[Stored data — start]
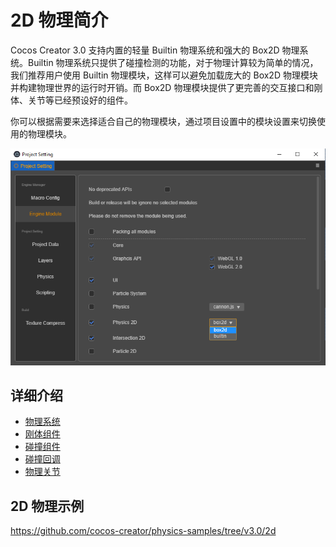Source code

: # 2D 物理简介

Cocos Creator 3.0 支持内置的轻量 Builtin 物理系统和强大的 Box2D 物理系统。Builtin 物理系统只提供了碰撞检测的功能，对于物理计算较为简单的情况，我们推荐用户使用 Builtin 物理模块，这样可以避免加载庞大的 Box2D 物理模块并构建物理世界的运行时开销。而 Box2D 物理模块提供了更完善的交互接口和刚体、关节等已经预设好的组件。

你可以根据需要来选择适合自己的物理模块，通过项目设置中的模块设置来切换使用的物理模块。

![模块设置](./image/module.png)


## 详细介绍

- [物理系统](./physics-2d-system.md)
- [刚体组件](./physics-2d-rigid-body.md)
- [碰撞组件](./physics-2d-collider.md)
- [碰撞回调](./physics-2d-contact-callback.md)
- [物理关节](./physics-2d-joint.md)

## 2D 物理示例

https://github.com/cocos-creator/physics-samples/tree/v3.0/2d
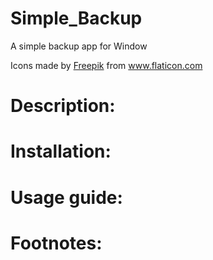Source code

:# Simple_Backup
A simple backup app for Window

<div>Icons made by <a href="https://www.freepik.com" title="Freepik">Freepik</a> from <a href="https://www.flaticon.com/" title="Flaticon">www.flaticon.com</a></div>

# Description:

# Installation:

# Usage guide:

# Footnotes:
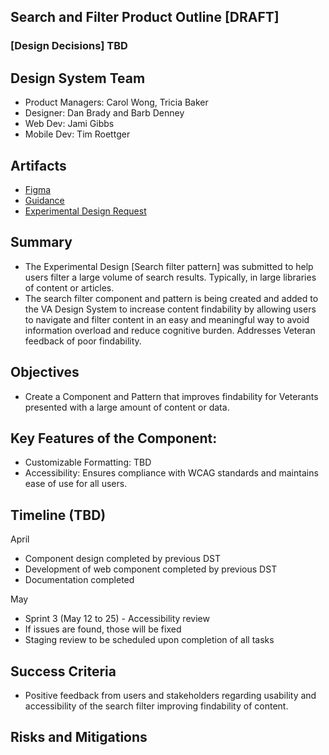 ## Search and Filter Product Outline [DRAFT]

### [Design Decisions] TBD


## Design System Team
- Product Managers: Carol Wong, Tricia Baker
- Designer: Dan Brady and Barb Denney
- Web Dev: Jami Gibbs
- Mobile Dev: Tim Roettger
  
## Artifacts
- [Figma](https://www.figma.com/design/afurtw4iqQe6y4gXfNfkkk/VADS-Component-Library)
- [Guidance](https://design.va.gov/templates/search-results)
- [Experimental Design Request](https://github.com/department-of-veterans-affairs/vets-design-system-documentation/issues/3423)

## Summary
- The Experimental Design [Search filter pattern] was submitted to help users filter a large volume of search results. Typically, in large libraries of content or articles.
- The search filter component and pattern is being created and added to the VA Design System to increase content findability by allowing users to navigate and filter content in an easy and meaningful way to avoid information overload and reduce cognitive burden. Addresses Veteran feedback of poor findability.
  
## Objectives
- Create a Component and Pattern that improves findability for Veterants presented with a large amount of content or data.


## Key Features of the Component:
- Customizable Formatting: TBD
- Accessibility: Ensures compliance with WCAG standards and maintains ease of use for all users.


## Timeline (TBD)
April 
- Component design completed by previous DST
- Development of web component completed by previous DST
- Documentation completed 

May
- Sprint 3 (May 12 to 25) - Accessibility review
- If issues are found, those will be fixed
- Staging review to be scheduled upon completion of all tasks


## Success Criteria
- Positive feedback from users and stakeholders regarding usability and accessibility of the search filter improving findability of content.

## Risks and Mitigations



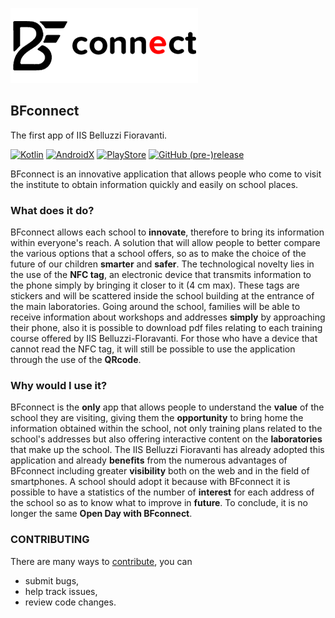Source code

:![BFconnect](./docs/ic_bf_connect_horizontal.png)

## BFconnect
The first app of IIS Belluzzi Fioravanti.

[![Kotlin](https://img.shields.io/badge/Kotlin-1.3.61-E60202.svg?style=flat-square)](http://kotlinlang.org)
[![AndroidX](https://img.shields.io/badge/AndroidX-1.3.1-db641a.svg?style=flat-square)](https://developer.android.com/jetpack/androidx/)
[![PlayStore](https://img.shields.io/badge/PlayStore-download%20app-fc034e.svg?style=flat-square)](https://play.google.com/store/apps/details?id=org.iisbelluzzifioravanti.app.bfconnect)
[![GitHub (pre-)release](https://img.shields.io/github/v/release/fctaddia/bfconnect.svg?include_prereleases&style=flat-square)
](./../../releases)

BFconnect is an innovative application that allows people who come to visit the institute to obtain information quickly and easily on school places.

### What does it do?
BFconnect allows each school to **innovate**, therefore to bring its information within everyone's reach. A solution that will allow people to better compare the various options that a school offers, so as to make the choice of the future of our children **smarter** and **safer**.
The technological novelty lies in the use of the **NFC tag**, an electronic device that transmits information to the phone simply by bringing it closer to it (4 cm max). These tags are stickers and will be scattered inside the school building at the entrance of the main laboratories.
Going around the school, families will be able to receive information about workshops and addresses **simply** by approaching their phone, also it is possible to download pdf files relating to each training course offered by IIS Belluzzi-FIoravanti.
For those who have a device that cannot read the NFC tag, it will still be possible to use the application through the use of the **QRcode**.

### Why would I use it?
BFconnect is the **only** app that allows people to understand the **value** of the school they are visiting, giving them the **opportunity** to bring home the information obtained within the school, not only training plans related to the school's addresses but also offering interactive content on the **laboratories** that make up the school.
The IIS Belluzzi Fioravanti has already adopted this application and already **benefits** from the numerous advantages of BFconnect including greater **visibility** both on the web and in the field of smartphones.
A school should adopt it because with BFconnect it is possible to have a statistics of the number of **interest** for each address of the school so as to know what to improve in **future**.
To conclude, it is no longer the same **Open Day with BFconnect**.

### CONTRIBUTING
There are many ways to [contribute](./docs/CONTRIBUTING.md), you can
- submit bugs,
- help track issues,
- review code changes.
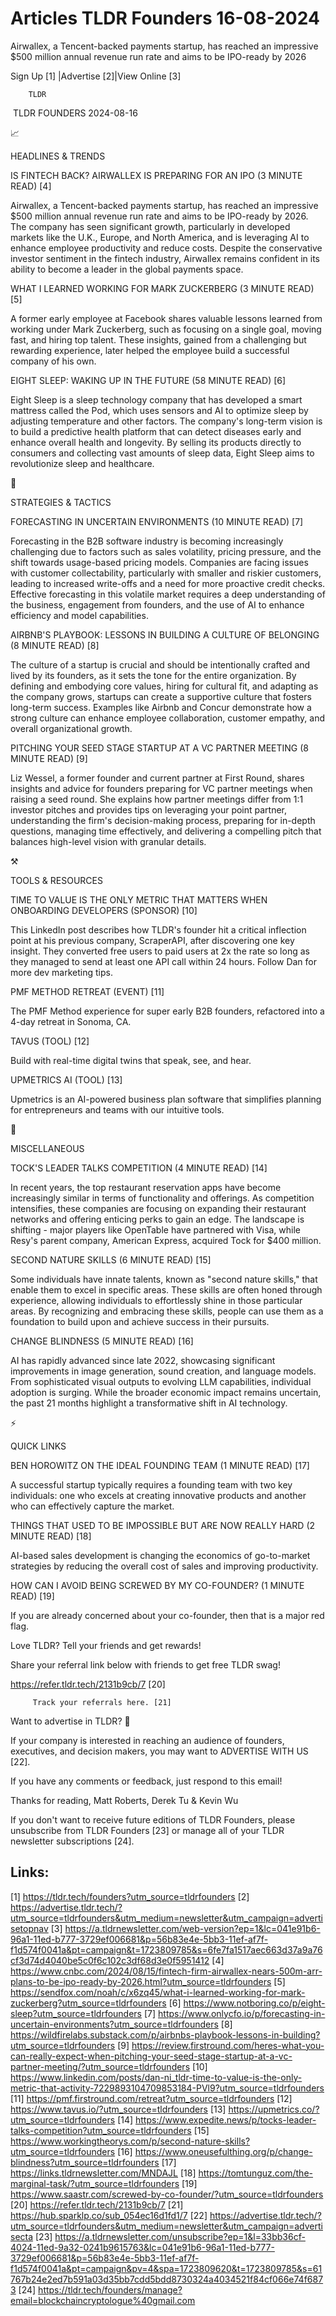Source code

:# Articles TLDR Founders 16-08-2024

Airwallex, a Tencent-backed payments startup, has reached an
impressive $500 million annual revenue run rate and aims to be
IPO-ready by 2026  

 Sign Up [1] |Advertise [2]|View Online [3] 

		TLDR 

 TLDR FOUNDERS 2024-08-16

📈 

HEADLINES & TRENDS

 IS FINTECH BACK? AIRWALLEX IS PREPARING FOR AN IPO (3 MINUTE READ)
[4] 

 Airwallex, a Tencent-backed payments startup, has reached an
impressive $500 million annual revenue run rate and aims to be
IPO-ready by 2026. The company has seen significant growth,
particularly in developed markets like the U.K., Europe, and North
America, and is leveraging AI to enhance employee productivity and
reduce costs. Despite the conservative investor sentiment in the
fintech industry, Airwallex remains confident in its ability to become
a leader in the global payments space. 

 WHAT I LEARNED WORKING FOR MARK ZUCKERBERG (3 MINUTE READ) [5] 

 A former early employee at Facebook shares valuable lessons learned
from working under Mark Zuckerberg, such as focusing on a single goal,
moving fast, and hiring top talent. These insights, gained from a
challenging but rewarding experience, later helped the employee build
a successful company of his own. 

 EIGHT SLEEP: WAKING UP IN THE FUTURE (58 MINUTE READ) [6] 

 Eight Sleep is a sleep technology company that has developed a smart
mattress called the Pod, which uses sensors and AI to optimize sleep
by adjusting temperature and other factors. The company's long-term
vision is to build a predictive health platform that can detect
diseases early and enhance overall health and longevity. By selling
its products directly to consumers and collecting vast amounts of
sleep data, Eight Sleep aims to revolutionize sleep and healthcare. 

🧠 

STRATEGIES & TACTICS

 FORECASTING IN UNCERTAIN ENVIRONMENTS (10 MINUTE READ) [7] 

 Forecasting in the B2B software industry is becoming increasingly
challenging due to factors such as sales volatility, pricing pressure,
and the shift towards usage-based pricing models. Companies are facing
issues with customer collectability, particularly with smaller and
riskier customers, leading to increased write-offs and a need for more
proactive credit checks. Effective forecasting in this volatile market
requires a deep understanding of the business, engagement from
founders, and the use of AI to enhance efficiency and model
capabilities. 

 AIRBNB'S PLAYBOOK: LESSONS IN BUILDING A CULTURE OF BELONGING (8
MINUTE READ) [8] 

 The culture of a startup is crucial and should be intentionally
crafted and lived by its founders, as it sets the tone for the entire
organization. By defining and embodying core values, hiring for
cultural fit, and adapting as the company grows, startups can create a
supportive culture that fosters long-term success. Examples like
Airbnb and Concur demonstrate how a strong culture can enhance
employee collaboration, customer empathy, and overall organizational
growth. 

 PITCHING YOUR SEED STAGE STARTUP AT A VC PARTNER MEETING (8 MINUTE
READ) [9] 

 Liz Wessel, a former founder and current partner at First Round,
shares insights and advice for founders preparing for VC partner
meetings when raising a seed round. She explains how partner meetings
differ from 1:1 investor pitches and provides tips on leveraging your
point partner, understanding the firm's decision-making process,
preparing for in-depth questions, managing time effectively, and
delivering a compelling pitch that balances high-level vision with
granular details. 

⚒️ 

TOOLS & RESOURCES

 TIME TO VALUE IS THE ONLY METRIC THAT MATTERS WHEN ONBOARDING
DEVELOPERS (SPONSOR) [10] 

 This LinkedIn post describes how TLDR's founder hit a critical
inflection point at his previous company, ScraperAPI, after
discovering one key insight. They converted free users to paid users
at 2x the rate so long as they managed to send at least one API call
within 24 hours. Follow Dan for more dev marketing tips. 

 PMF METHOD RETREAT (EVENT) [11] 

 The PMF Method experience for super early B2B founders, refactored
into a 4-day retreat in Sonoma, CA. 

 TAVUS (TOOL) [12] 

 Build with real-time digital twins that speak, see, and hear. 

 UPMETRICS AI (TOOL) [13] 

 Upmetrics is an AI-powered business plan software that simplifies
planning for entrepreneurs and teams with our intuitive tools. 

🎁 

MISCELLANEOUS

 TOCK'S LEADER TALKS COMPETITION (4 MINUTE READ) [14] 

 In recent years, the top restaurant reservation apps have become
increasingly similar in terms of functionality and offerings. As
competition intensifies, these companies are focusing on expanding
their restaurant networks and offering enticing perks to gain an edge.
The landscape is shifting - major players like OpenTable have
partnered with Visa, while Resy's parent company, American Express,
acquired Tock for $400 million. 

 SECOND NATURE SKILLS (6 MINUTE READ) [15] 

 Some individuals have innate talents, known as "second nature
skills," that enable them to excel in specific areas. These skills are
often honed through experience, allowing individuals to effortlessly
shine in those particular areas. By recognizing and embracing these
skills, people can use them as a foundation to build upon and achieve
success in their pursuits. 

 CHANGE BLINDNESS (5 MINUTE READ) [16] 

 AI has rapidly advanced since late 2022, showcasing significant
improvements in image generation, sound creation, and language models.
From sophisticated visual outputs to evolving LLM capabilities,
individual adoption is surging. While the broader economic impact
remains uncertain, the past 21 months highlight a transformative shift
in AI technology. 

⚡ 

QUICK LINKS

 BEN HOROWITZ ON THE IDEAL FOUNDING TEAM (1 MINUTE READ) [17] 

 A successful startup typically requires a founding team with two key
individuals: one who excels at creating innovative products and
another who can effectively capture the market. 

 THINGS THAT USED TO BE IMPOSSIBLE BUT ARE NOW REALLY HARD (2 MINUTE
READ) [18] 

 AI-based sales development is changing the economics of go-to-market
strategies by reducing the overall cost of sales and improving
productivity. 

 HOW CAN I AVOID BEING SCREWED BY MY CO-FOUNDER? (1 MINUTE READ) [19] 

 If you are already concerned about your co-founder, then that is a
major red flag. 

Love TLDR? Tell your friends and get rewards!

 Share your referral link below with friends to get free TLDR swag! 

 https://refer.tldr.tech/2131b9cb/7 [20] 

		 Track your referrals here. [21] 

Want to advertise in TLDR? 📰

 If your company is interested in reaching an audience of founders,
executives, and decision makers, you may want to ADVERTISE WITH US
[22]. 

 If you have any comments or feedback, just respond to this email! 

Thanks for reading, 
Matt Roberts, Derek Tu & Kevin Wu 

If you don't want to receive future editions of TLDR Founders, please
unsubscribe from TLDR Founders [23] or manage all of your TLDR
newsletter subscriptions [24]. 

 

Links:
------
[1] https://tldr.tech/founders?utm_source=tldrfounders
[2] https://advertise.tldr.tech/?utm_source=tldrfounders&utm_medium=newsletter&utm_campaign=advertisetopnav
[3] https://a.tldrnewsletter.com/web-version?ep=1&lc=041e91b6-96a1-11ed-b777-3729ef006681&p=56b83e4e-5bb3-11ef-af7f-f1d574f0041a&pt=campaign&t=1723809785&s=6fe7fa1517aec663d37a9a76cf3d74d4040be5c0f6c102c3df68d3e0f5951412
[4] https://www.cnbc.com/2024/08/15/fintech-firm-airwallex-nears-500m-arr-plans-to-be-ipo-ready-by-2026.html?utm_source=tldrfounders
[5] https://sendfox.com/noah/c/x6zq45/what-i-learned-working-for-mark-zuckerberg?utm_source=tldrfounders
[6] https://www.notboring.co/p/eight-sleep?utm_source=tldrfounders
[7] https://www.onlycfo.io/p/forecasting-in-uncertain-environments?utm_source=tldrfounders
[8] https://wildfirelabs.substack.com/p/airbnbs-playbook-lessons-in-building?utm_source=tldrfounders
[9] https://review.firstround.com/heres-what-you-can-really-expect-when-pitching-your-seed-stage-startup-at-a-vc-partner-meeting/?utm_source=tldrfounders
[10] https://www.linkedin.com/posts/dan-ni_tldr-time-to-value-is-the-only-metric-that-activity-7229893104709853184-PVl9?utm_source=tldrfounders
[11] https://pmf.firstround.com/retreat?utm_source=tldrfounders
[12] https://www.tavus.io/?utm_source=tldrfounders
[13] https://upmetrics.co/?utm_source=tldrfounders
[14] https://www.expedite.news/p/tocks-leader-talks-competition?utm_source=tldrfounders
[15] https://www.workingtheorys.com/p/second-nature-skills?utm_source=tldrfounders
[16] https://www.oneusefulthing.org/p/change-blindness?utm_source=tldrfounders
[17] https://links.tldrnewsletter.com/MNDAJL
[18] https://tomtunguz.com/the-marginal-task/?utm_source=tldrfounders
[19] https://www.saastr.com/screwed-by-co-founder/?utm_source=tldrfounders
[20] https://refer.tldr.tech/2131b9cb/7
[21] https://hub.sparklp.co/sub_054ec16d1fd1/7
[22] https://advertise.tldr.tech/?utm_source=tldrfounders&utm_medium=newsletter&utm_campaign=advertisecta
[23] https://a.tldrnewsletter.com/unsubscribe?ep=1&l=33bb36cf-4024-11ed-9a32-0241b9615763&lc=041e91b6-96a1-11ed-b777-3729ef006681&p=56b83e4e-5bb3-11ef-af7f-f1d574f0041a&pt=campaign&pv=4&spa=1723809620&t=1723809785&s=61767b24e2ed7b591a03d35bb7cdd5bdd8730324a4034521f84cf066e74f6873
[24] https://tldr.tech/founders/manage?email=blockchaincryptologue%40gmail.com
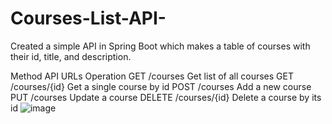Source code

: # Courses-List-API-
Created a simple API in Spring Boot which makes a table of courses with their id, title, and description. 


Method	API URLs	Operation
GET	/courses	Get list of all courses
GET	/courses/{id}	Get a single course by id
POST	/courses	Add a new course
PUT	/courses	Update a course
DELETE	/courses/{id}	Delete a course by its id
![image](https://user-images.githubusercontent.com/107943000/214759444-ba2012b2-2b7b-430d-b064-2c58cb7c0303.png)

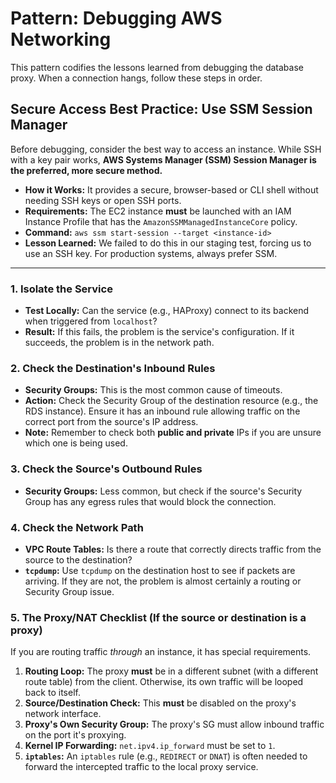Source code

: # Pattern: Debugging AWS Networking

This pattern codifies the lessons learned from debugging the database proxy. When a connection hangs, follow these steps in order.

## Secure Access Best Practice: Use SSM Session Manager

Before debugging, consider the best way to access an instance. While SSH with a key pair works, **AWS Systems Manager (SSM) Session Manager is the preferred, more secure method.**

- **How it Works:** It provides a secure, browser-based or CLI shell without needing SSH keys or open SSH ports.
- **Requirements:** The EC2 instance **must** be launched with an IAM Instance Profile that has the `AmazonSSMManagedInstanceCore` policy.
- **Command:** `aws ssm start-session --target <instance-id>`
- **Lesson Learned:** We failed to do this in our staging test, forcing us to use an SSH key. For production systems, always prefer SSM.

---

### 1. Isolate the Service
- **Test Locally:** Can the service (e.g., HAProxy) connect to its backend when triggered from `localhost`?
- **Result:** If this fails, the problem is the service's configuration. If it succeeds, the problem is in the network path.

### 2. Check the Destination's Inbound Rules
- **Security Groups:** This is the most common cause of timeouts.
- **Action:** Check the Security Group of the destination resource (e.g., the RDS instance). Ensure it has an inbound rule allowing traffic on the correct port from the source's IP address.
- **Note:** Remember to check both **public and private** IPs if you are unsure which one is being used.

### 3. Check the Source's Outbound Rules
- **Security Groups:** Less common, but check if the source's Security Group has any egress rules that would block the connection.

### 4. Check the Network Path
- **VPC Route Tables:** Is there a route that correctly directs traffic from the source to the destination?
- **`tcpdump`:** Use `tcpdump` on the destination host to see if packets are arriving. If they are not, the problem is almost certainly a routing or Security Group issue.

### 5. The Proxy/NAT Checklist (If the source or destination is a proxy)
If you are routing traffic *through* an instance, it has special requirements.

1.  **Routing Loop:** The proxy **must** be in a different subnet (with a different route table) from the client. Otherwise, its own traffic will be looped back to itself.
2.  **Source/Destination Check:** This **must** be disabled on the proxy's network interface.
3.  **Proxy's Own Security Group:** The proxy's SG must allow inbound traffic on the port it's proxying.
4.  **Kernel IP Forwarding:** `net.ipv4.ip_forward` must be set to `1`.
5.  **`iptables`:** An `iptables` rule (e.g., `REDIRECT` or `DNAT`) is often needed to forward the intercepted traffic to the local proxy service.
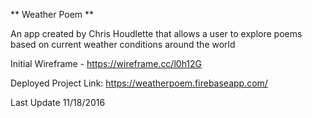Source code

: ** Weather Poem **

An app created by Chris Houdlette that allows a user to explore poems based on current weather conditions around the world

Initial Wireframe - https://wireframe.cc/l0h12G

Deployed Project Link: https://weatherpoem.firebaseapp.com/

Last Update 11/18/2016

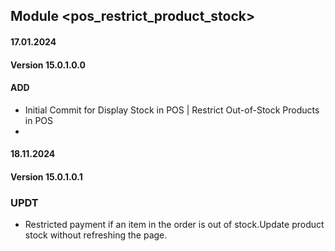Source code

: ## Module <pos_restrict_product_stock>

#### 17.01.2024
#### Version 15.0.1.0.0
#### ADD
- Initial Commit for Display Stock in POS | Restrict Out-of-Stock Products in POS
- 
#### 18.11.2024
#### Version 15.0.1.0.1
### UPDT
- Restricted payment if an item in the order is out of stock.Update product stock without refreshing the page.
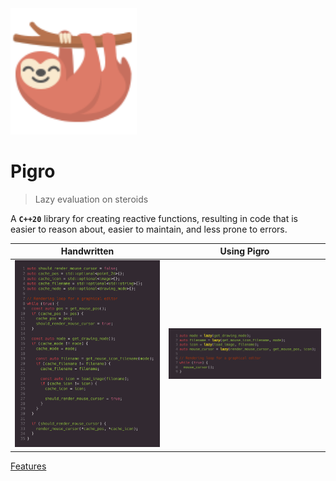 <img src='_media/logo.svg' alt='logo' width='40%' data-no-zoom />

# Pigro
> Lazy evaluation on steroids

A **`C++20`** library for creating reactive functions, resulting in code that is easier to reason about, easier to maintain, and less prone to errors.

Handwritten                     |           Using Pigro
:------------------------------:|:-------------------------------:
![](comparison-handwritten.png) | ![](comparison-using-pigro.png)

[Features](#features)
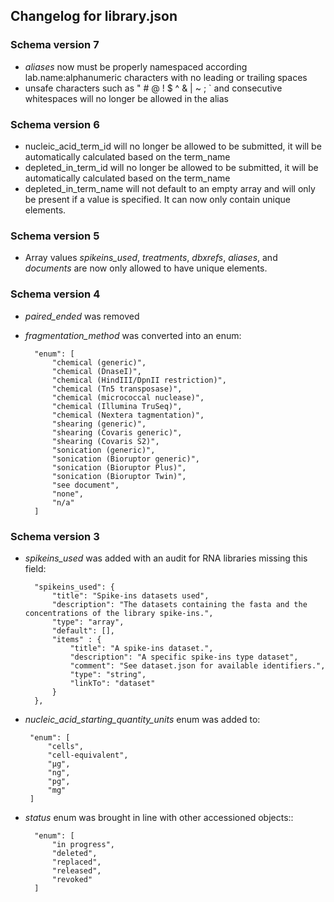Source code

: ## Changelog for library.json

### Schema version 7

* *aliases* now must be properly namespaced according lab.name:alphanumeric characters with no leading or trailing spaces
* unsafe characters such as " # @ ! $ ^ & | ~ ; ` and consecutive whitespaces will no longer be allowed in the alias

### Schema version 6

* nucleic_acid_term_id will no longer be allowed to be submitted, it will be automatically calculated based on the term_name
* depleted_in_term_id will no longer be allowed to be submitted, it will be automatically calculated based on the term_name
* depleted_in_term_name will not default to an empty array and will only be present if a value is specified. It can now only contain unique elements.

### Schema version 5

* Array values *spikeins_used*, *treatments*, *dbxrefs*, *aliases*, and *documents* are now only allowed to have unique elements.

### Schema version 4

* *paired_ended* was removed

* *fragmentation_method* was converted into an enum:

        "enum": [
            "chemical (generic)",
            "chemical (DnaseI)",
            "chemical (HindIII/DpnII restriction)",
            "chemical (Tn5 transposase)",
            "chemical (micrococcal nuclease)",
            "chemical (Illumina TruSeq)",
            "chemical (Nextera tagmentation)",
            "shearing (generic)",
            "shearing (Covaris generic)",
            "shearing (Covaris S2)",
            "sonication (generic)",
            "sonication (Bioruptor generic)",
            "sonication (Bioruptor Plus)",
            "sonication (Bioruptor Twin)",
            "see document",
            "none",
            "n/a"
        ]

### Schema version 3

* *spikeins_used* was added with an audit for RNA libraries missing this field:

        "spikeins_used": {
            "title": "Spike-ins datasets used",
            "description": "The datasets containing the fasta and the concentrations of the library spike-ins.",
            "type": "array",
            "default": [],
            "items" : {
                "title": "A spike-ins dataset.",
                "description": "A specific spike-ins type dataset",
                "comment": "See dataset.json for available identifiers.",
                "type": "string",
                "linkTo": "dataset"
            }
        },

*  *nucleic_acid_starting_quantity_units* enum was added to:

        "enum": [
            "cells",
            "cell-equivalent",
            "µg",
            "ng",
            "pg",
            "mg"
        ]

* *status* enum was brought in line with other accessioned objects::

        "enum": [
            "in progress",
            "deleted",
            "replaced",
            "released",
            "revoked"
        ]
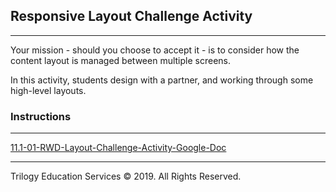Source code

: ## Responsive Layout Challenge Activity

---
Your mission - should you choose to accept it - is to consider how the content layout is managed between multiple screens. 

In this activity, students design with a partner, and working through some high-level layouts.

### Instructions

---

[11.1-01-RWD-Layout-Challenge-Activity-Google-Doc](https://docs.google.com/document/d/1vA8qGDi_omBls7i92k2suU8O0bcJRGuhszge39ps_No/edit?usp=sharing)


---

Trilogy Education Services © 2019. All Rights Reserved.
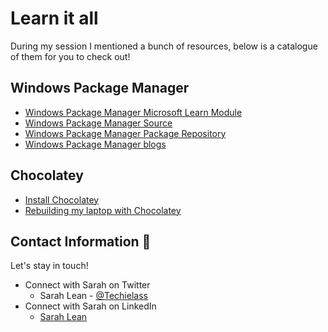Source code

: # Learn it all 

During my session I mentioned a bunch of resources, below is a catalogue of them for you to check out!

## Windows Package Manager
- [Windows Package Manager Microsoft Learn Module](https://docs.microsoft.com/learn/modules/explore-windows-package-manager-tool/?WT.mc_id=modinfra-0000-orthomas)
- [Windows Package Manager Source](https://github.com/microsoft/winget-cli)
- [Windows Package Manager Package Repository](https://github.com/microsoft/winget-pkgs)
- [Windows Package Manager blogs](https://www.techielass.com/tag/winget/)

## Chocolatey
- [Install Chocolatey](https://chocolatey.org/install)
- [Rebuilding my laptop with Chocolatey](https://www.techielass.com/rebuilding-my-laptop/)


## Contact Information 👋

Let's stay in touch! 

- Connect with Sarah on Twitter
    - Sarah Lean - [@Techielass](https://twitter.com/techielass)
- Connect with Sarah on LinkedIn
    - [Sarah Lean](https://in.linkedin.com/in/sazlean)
[Stored data — finish]
In the entries above, find the line holding "- **Action:** Check" and the line holding "- **VPC Route"; print both of them and every line between, exactly, and nothing else.

- **Action:** Check the Security Group of the destination resource (e.g., the RDS instance). Ensure it has an inbound rule allowing traffic on the correct port from the source's IP address.
- **Note:** Remember to check both **public and private** IPs if you are unsure which one is being used.

### 3. Check the Source's Outbound Rules
- **Security Groups:** Less common, but check if the source's Security Group has any egress rules that would block the connection.

### 4. Check the Network Path
- **VPC Route Tables:** Is there a route that correctly directs traffic from the source to the destination?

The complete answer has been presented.